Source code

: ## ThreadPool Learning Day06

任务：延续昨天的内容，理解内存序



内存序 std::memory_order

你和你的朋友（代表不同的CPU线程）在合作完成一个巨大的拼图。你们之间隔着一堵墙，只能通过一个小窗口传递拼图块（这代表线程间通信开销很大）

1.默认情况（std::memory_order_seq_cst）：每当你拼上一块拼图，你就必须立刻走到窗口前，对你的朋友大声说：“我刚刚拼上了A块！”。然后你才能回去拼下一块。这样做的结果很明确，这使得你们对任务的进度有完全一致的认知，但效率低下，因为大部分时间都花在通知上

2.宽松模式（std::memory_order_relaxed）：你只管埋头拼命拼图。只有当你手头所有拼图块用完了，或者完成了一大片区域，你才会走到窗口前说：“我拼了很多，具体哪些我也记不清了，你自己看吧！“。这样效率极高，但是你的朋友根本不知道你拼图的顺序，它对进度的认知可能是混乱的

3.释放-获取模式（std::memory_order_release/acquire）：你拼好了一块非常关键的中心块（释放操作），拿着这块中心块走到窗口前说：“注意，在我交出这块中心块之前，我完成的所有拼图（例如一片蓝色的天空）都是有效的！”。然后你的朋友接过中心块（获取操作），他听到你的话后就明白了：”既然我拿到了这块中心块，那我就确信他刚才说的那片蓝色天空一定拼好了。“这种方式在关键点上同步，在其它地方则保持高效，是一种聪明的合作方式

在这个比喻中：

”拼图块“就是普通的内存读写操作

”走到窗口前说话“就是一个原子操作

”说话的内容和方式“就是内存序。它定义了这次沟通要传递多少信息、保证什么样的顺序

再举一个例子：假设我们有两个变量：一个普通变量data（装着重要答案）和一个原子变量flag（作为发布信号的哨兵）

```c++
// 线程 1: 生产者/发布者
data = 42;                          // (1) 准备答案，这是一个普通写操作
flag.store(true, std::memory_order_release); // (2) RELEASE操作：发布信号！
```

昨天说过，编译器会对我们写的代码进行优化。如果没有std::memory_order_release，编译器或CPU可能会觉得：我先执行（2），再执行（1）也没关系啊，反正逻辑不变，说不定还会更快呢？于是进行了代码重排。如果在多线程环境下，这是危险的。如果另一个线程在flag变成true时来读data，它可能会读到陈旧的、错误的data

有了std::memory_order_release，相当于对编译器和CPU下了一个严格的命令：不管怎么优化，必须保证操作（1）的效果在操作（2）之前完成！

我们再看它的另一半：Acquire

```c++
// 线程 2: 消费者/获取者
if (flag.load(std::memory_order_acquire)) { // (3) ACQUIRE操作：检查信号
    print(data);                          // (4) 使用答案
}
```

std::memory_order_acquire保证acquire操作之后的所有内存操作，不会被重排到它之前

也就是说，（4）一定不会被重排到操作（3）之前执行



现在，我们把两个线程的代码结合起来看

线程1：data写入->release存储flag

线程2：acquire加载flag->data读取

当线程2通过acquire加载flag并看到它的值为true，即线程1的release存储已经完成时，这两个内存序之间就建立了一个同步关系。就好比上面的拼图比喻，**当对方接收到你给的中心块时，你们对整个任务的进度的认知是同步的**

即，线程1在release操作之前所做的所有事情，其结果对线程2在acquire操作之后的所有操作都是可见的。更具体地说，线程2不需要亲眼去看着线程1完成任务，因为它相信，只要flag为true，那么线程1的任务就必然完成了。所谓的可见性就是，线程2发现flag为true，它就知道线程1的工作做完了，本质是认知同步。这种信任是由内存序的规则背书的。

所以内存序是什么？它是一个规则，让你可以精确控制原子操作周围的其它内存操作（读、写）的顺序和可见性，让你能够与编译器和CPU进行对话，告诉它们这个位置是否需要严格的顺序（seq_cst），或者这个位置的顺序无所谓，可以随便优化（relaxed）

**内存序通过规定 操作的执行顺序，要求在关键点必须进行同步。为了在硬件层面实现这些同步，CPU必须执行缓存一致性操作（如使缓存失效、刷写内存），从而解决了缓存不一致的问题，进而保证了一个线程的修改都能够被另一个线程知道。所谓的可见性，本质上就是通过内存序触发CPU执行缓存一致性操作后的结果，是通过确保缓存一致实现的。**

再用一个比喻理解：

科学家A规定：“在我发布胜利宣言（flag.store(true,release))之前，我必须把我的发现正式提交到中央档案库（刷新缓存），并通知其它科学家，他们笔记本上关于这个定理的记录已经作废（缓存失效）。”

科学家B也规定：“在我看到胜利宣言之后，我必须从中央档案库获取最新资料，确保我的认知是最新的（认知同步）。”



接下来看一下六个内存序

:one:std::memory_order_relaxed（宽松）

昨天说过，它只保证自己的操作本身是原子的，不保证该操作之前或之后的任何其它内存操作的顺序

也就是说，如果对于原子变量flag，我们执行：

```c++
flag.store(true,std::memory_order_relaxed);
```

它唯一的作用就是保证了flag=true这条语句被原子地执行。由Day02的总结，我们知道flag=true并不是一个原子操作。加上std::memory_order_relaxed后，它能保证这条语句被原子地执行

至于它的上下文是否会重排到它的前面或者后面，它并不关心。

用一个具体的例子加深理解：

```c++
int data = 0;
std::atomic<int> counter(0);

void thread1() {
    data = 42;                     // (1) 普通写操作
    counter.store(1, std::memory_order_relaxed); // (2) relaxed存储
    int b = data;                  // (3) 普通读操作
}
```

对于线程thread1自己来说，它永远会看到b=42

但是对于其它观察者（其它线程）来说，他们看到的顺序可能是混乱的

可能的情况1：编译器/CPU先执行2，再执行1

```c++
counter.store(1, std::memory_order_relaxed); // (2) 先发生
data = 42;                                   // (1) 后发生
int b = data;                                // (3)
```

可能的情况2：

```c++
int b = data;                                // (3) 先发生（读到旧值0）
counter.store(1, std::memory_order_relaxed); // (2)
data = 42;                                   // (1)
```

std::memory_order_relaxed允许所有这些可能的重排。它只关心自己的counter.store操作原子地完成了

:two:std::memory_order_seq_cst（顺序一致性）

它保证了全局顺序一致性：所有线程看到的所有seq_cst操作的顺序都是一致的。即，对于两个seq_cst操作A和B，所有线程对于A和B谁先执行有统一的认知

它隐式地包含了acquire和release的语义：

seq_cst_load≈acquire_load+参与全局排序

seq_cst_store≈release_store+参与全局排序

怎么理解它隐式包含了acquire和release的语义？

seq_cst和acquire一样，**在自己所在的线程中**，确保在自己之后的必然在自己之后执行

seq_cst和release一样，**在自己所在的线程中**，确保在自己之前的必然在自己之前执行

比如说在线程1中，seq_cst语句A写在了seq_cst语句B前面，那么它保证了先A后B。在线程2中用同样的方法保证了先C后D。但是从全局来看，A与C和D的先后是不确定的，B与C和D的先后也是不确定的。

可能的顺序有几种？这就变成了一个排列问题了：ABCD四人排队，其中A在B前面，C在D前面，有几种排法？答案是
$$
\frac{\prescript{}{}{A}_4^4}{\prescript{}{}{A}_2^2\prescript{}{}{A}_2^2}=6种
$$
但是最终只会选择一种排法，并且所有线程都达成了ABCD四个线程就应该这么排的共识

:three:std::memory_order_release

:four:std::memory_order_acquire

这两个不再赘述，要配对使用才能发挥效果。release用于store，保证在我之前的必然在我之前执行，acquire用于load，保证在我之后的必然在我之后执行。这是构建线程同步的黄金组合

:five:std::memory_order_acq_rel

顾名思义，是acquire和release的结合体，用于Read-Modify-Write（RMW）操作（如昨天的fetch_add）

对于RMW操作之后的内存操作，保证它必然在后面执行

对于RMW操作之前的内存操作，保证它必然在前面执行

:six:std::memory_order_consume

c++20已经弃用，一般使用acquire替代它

**What is needed:** Would you write the material out again, exactly as given above?

**Exercise answer:**
Source code

: ## ThreadPool Learning Day06

任务：延续昨天的内容，理解内存序



内存序 std::memory_order

你和你的朋友（代表不同的CPU线程）在合作完成一个巨大的拼图。你们之间隔着一堵墙，只能通过一个小窗口传递拼图块（这代表线程间通信开销很大）

1.默认情况（std::memory_order_seq_cst）：每当你拼上一块拼图，你就必须立刻走到窗口前，对你的朋友大声说：“我刚刚拼上了A块！”。然后你才能回去拼下一块。这样做的结果很明确，这使得你们对任务的进度有完全一致的认知，但效率低下，因为大部分时间都花在通知上

2.宽松模式（std::memory_order_relaxed）：你只管埋头拼命拼图。只有当你手头所有拼图块用完了，或者完成了一大片区域，你才会走到窗口前说：“我拼了很多，具体哪些我也记不清了，你自己看吧！“。这样效率极高，但是你的朋友根本不知道你拼图的顺序，它对进度的认知可能是混乱的

3.释放-获取模式（std::memory_order_release/acquire）：你拼好了一块非常关键的中心块（释放操作），拿着这块中心块走到窗口前说：“注意，在我交出这块中心块之前，我完成的所有拼图（例如一片蓝色的天空）都是有效的！”。然后你的朋友接过中心块（获取操作），他听到你的话后就明白了：”既然我拿到了这块中心块，那我就确信他刚才说的那片蓝色天空一定拼好了。“这种方式在关键点上同步，在其它地方则保持高效，是一种聪明的合作方式

在这个比喻中：

”拼图块“就是普通的内存读写操作

”走到窗口前说话“就是一个原子操作

”说话的内容和方式“就是内存序。它定义了这次沟通要传递多少信息、保证什么样的顺序

再举一个例子：假设我们有两个变量：一个普通变量data（装着重要答案）和一个原子变量flag（作为发布信号的哨兵）

```c++
// 线程 1: 生产者/发布者
data = 42;                          // (1) 准备答案，这是一个普通写操作
flag.store(true, std::memory_order_release); // (2) RELEASE操作：发布信号！
```

昨天说过，编译器会对我们写的代码进行优化。如果没有std::memory_order_release，编译器或CPU可能会觉得：我先执行（2），再执行（1）也没关系啊，反正逻辑不变，说不定还会更快呢？于是进行了代码重排。如果在多线程环境下，这是危险的。如果另一个线程在flag变成true时来读data，它可能会读到陈旧的、错误的data

有了std::memory_order_release，相当于对编译器和CPU下了一个严格的命令：不管怎么优化，必须保证操作（1）的效果在操作（2）之前完成！

我们再看它的另一半：Acquire

```c++
// 线程 2: 消费者/获取者
if (flag.load(std::memory_order_acquire)) { // (3) ACQUIRE操作：检查信号
    print(data);                          // (4) 使用答案
}
```

std::memory_order_acquire保证acquire操作之后的所有内存操作，不会被重排到它之前

也就是说，（4）一定不会被重排到操作（3）之前执行



现在，我们把两个线程的代码结合起来看

线程1：data写入->release存储flag

线程2：acquire加载flag->data读取

当线程2通过acquire加载flag并看到它的值为true，即线程1的release存储已经完成时，这两个内存序之间就建立了一个同步关系。就好比上面的拼图比喻，**当对方接收到你给的中心块时，你们对整个任务的进度的认知是同步的**

即，线程1在release操作之前所做的所有事情，其结果对线程2在acquire操作之后的所有操作都是可见的。更具体地说，线程2不需要亲眼去看着线程1完成任务，因为它相信，只要flag为true，那么线程1的任务就必然完成了。所谓的可见性就是，线程2发现flag为true，它就知道线程1的工作做完了，本质是认知同步。这种信任是由内存序的规则背书的。

所以内存序是什么？它是一个规则，让你可以精确控制原子操作周围的其它内存操作（读、写）的顺序和可见性，让你能够与编译器和CPU进行对话，告诉它们这个位置是否需要严格的顺序（seq_cst），或者这个位置的顺序无所谓，可以随便优化（relaxed）

**内存序通过规定 操作的执行顺序，要求在关键点必须进行同步。为了在硬件层面实现这些同步，CPU必须执行缓存一致性操作（如使缓存失效、刷写内存），从而解决了缓存不一致的问题，进而保证了一个线程的修改都能够被另一个线程知道。所谓的可见性，本质上就是通过内存序触发CPU执行缓存一致性操作后的结果，是通过确保缓存一致实现的。**

再用一个比喻理解：

科学家A规定：“在我发布胜利宣言（flag.store(true,release))之前，我必须把我的发现正式提交到中央档案库（刷新缓存），并通知其它科学家，他们笔记本上关于这个定理的记录已经作废（缓存失效）。”

科学家B也规定：“在我看到胜利宣言之后，我必须从中央档案库获取最新资料，确保我的认知是最新的（认知同步）。”



接下来看一下六个内存序

:one:std::memory_order_relaxed（宽松）

昨天说过，它只保证自己的操作本身是原子的，不保证该操作之前或之后的任何其它内存操作的顺序

也就是说，如果对于原子变量flag，我们执行：

```c++
flag.store(true,std::memory_order_relaxed);
```

它唯一的作用就是保证了flag=true这条语句被原子地执行。由Day02的总结，我们知道flag=true并不是一个原子操作。加上std::memory_order_relaxed后，它能保证这条语句被原子地执行

至于它的上下文是否会重排到它的前面或者后面，它并不关心。

用一个具体的例子加深理解：

```c++
int data = 0;
std::atomic<int> counter(0);

void thread1() {
    data = 42;                     // (1) 普通写操作
    counter.store(1, std::memory_order_relaxed); // (2) relaxed存储
    int b = data;                  // (3) 普通读操作
}
```

对于线程thread1自己来说，它永远会看到b=42

但是对于其它观察者（其它线程）来说，他们看到的顺序可能是混乱的

可能的情况1：编译器/CPU先执行2，再执行1

```c++
counter.store(1, std::memory_order_relaxed); // (2) 先发生
data = 42;                                   // (1) 后发生
int b = data;                                // (3)
```

可能的情况2：

```c++
int b = data;                                // (3) 先发生（读到旧值0）
counter.store(1, std::memory_order_relaxed); // (2)
data = 42;                                   // (1)
```

std::memory_order_relaxed允许所有这些可能的重排。它只关心自己的counter.store操作原子地完成了

:two:std::memory_order_seq_cst（顺序一致性）

它保证了全局顺序一致性：所有线程看到的所有seq_cst操作的顺序都是一致的。即，对于两个seq_cst操作A和B，所有线程对于A和B谁先执行有统一的认知

它隐式地包含了acquire和release的语义：

seq_cst_load≈acquire_load+参与全局排序

seq_cst_store≈release_store+参与全局排序

怎么理解它隐式包含了acquire和release的语义？

seq_cst和acquire一样，**在自己所在的线程中**，确保在自己之后的必然在自己之后执行

seq_cst和release一样，**在自己所在的线程中**，确保在自己之前的必然在自己之前执行

比如说在线程1中，seq_cst语句A写在了seq_cst语句B前面，那么它保证了先A后B。在线程2中用同样的方法保证了先C后D。但是从全局来看，A与C和D的先后是不确定的，B与C和D的先后也是不确定的。

可能的顺序有几种？这就变成了一个排列问题了：ABCD四人排队，其中A在B前面，C在D前面，有几种排法？答案是
$$
\frac{\prescript{}{}{A}_4^4}{\prescript{}{}{A}_2^2\prescript{}{}{A}_2^2}=6种
$$
但是最终只会选择一种排法，并且所有线程都达成了ABCD四个线程就应该这么排的共识

:three:std::memory_order_release

:four:std::memory_order_acquire

这两个不再赘述，要配对使用才能发挥效果。release用于store，保证在我之前的必然在我之前执行，acquire用于load，保证在我之后的必然在我之后执行。这是构建线程同步的黄金组合

:five:std::memory_order_acq_rel

顾名思义，是acquire和release的结合体，用于Read-Modify-Write（RMW）操作（如昨天的fetch_add）

对于RMW操作之后的内存操作，保证它必然在后面执行

对于RMW操作之前的内存操作，保证它必然在前面执行

:six:std::memory_order_consume

c++20已经弃用，一般使用acquire替代它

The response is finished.